Contrary to previously reported data for the programmed cell death protein 1 (PD-1) inhibitor pembrolizumab, there was not even an increase in PFS with nivolumab among patients with a PD-L1 expression level of at least 50%, the researchers report. They caution, however, that this was not a prespecified analysis in the current trial – CheckMate 026 – and the number of patients with this level of expression was imbalanced, being fewer in the nivolumab treatment group than the chemotherapy arm.
Among patients with PD-L1 expression of 5% or above, the median PFS for the 211 participants receiving nivolumab (3 mg/kg body weight every 2 weeks) was 4.2 months, which was similar to the 5.9 months achieved by 212 patients receiving up to six cycles of platinum-based chemotherapy.
The 1-year PFS rate between the two groups also did not differ significantly, at 24% for those given the PD-1 inhibitor and 23% for the chemotherapy-treated group.

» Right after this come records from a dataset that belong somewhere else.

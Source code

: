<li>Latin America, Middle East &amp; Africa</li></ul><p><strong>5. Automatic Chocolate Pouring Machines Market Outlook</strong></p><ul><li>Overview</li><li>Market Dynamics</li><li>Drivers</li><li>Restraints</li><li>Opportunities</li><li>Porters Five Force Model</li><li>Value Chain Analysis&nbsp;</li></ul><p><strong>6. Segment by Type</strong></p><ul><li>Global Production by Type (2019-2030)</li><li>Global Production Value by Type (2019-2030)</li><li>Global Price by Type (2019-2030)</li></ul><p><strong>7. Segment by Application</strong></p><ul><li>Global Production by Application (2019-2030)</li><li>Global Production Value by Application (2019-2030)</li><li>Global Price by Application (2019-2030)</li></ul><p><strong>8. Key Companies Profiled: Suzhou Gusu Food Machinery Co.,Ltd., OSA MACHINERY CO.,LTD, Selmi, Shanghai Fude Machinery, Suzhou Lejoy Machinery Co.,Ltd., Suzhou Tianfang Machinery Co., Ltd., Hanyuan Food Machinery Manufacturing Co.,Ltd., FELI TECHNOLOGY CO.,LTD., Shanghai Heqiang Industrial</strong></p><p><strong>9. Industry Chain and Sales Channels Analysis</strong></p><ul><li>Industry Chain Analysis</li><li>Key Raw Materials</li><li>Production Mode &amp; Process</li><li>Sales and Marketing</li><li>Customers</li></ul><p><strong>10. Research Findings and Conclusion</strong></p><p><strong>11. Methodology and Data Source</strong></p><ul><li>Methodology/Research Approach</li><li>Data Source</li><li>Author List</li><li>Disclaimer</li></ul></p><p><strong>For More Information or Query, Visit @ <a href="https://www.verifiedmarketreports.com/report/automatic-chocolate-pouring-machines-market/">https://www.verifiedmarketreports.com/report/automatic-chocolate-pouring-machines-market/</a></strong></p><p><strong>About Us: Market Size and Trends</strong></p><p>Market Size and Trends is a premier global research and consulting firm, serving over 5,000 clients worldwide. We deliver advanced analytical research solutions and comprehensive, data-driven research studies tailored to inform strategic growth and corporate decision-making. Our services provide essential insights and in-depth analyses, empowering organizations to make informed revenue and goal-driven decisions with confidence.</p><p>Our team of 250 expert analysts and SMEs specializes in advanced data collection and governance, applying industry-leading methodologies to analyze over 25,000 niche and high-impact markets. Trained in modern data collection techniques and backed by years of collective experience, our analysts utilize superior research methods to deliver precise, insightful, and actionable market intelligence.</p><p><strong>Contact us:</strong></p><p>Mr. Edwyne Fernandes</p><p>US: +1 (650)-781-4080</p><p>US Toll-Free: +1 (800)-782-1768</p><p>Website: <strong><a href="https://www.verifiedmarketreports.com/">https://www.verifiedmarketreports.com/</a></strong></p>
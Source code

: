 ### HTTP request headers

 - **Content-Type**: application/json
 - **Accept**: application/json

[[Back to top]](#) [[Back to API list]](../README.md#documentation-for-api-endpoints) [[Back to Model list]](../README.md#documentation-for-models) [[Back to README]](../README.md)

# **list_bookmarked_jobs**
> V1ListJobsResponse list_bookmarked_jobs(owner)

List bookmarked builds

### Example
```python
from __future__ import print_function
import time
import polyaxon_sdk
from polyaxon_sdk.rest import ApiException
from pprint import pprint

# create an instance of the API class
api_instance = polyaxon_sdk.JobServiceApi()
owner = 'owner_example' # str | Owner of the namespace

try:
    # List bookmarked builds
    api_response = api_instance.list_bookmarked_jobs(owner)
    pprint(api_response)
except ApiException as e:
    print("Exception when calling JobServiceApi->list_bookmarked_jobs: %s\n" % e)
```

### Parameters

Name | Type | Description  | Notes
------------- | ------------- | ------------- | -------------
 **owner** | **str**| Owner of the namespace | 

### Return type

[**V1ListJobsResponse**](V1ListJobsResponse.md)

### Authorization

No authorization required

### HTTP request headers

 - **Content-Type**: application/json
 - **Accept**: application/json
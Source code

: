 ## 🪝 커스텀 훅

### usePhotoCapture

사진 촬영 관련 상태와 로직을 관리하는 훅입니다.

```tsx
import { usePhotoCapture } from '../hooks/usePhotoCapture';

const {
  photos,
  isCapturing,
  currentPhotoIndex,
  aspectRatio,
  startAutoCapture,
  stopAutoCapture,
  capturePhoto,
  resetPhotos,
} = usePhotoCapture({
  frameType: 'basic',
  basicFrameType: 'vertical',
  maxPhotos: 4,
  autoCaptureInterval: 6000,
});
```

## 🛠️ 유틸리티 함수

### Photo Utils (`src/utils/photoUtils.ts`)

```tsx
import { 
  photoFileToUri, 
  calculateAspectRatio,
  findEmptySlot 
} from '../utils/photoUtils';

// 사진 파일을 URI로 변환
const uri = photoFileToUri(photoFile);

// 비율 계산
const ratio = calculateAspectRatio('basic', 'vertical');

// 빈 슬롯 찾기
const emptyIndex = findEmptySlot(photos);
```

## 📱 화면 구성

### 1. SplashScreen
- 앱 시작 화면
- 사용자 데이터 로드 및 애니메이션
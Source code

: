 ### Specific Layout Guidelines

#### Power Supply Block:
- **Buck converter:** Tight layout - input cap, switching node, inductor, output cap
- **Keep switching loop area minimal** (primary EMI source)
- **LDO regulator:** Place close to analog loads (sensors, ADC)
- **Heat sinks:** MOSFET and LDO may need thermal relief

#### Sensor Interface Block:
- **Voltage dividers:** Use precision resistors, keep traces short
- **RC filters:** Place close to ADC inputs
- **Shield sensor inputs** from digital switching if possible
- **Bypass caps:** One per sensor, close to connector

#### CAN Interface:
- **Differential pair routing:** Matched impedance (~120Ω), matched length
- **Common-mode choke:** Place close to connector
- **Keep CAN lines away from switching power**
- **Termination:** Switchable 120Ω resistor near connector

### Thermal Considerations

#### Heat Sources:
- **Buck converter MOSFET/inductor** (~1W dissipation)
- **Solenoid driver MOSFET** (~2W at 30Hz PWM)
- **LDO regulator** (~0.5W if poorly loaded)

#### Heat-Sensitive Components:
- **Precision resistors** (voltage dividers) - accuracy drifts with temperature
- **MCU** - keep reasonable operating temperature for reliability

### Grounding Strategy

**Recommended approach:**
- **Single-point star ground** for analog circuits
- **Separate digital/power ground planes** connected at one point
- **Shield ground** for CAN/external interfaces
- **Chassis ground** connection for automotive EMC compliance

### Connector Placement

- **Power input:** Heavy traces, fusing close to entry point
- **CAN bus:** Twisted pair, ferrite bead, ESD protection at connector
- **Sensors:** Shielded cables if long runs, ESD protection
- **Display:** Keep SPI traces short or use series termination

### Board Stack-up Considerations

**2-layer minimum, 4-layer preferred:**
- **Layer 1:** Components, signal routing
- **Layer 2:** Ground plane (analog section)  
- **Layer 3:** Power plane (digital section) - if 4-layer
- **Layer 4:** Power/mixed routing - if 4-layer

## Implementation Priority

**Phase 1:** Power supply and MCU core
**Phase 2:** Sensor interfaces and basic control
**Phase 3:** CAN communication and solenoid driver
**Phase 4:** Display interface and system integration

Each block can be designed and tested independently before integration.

Overall survival was also comparable at a median 14.4 and 13.2 months with nivolumab and chemotherapy, respectively, with 1-year rates of 56% and 54%.
In addition, objective response rate was similar for nivolumab- and chemotherapy-treated patients, at a corresponding 26% and 33%, as was the median time to response, at 2.8 and 2.6 months.
The duration of response, however, was more than twice as long with nivolumab as with chemotherapy, at a median 12.1 versus 5.7 months.
The researchers, led by David Carbone (Ohio State University Comprehensive Cancer Center, Columbus, USA), note that the survival findings were similar when all 541 study participants with NSCLC and PD-L1 expression of 1% or above participating in the study were assessed and across most planned subgroup analyses.
One potential hypothesis-generating finding from these analyses arose among patients with a high tumor-mutation burden, involving 47 of those in the nivolumab group and 60 in the chemotherapy group. The response rate was higher with nivolumab than chemotherapy (47 vs 28%) and the median PFS was longer (9.7 vs 5.8 months), suggesting that immunotherapy may have “enhanced activity” in these patients, the researchers suggest in the New England Journal of Medicine.
But in a related editorial, Edward Garon (University of California, Los Angeles, USA), likens high tumor-mutation burden as a biomarker to “an algorithm developed today that predicts last season’s World Series victory by the Cubs. Although potentially meritorious, its ability to pick this season’s champion is unclear.”
He continues: “If subtly different PD-L1–enhancement strategies can distinguish a strongly positive study from a clearly negative one, it will be important to evaluate consistency across pathologists.
“If the strategies for the selection of patients in clinical practice differ significantly from proven approaches, the data suggest that our patients may not derive the same benefits as have been seen in clinical trials.”
Nivolumab had a favorable safety profile compared with chemotherapy with no new and unexpected safety signals. Treatment-related adverse events of grade 3 and 4 occurred in 18% of patients receiving nivolumab and 51% of those receiving chemotherapy.